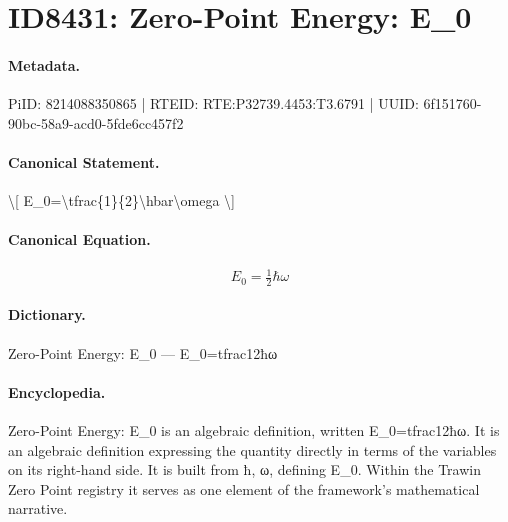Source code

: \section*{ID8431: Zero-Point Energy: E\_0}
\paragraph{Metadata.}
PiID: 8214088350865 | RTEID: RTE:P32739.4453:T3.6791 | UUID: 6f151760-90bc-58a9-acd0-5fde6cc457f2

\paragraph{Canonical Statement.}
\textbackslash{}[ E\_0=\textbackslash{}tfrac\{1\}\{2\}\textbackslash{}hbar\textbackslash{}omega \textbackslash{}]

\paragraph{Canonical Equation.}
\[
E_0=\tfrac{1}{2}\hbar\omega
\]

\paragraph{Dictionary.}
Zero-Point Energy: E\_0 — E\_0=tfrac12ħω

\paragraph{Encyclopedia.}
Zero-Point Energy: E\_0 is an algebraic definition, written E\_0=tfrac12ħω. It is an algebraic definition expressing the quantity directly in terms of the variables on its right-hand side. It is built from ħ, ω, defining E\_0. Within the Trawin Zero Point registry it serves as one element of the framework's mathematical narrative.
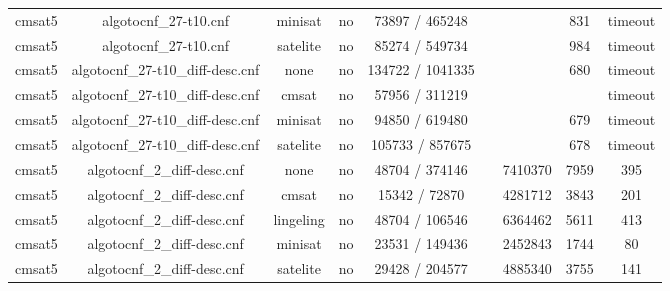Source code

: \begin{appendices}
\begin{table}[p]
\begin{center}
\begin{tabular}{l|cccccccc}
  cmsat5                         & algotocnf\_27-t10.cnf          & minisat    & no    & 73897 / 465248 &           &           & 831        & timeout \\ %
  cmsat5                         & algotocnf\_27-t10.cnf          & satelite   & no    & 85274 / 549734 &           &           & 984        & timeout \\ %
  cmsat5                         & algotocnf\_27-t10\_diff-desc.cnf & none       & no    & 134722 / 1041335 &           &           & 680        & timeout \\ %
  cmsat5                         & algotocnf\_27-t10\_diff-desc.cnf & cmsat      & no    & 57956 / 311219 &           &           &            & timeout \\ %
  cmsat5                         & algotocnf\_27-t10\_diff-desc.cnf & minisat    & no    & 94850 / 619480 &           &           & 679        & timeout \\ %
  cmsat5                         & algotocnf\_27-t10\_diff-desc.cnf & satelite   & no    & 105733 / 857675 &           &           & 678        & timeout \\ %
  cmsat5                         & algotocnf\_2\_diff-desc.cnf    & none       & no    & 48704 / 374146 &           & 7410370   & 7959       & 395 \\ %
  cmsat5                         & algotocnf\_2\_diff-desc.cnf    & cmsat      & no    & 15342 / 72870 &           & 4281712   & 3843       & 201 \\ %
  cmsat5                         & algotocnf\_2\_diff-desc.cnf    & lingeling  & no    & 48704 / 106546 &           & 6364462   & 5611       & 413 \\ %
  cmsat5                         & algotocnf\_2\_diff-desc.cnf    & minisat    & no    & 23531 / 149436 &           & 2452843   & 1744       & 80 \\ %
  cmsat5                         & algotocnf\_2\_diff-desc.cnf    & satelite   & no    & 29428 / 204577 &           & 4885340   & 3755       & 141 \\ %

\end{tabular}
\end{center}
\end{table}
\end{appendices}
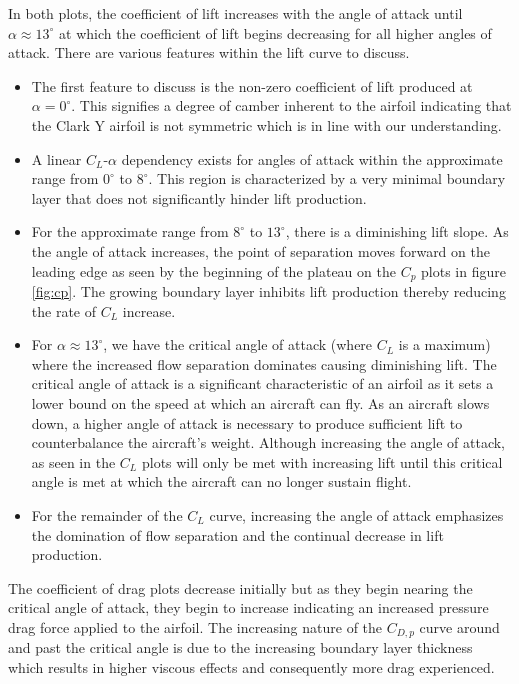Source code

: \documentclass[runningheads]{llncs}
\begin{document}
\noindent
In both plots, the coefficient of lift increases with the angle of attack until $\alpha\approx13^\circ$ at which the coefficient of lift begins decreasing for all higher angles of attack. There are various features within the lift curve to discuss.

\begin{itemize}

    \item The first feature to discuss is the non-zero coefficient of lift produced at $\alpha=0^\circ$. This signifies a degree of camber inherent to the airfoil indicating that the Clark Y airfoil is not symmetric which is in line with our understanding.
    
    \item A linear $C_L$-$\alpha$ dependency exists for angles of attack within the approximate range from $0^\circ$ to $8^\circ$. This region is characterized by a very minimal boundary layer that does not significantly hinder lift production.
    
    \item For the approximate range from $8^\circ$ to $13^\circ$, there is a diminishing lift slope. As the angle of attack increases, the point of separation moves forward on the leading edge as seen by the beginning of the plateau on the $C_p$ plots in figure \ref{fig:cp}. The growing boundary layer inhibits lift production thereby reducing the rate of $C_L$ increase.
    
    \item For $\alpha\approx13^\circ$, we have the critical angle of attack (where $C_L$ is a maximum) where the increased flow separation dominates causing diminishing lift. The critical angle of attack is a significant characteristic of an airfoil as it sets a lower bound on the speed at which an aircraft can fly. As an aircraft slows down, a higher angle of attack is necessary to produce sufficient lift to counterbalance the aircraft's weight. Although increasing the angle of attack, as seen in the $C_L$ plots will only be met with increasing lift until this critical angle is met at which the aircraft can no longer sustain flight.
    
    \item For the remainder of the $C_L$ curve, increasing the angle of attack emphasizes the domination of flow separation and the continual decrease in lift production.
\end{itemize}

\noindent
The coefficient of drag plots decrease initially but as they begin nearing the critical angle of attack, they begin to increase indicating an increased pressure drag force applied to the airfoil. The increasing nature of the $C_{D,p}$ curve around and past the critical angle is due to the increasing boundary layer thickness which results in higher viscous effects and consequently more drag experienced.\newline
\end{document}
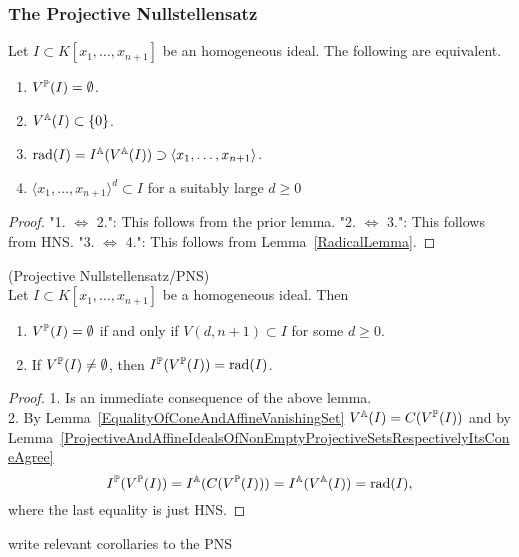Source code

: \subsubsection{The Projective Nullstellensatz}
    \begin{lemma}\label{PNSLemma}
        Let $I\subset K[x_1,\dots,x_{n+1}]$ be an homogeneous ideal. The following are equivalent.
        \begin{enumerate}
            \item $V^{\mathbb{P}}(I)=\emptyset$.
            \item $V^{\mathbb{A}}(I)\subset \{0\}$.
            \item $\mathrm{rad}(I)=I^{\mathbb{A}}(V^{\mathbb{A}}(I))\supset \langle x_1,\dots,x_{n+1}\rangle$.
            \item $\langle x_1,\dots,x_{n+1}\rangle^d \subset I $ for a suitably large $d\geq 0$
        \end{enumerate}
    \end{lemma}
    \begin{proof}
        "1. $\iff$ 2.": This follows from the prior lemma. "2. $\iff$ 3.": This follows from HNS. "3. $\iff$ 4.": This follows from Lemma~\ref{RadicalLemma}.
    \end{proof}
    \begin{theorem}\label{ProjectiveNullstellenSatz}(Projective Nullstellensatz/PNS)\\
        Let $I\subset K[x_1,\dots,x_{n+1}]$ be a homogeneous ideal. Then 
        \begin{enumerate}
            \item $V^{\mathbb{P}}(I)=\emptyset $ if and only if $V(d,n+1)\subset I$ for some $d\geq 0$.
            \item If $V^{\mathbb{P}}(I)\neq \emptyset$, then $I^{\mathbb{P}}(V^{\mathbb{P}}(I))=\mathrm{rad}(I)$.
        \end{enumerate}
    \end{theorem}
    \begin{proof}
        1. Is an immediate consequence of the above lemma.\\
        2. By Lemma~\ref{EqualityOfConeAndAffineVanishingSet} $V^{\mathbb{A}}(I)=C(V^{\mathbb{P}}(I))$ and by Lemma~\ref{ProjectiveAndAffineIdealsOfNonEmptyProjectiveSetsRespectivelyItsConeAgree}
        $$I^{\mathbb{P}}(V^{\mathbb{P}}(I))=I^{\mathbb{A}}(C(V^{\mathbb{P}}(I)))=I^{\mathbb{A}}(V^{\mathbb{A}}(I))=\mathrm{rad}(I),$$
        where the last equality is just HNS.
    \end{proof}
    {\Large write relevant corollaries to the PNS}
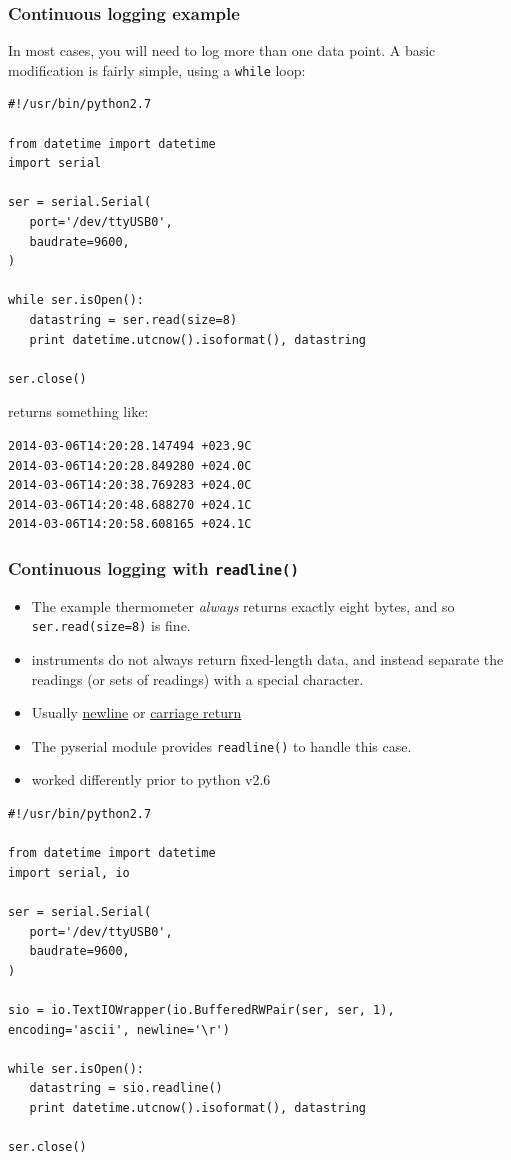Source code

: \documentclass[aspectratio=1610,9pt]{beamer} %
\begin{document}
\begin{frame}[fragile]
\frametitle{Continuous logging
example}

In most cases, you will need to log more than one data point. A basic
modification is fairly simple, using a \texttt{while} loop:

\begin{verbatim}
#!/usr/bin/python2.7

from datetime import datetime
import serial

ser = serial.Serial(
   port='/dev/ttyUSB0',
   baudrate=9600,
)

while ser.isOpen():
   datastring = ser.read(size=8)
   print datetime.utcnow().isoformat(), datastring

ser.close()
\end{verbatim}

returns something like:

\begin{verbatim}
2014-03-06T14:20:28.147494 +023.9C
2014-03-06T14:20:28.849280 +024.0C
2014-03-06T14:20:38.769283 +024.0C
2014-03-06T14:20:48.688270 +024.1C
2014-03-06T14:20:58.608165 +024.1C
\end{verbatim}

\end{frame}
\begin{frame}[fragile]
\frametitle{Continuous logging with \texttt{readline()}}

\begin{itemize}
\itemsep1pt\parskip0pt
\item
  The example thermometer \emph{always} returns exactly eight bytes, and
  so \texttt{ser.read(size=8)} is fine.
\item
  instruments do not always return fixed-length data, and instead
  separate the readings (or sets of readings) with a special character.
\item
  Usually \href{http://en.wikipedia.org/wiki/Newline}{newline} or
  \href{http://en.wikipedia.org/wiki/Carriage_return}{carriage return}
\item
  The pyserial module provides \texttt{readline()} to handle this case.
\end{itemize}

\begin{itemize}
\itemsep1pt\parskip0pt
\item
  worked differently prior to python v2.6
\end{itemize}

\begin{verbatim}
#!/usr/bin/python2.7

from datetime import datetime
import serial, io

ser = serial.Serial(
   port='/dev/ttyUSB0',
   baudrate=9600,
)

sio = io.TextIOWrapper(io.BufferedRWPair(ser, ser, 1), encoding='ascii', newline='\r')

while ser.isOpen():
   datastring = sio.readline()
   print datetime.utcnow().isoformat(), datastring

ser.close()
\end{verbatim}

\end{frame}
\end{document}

#### WORK ITEM:
Each line carrying the string "emptyset" should be copied out from the entries.

#### WRITTEN ANSWER:
            \item $V^{\mathbb{P}}(I)=\emptyset$.
            \item $V^{\mathbb{P}}(I)=\emptyset $ if and only if $V(d,n+1)\subset I$ for some $d\geq 0$.
            \item If $V^{\mathbb{P}}(I)\neq \emptyset$, then $I^{\mathbb{P}}(V^{\mathbb{P}}(I))=\mathrm{rad}(I)$.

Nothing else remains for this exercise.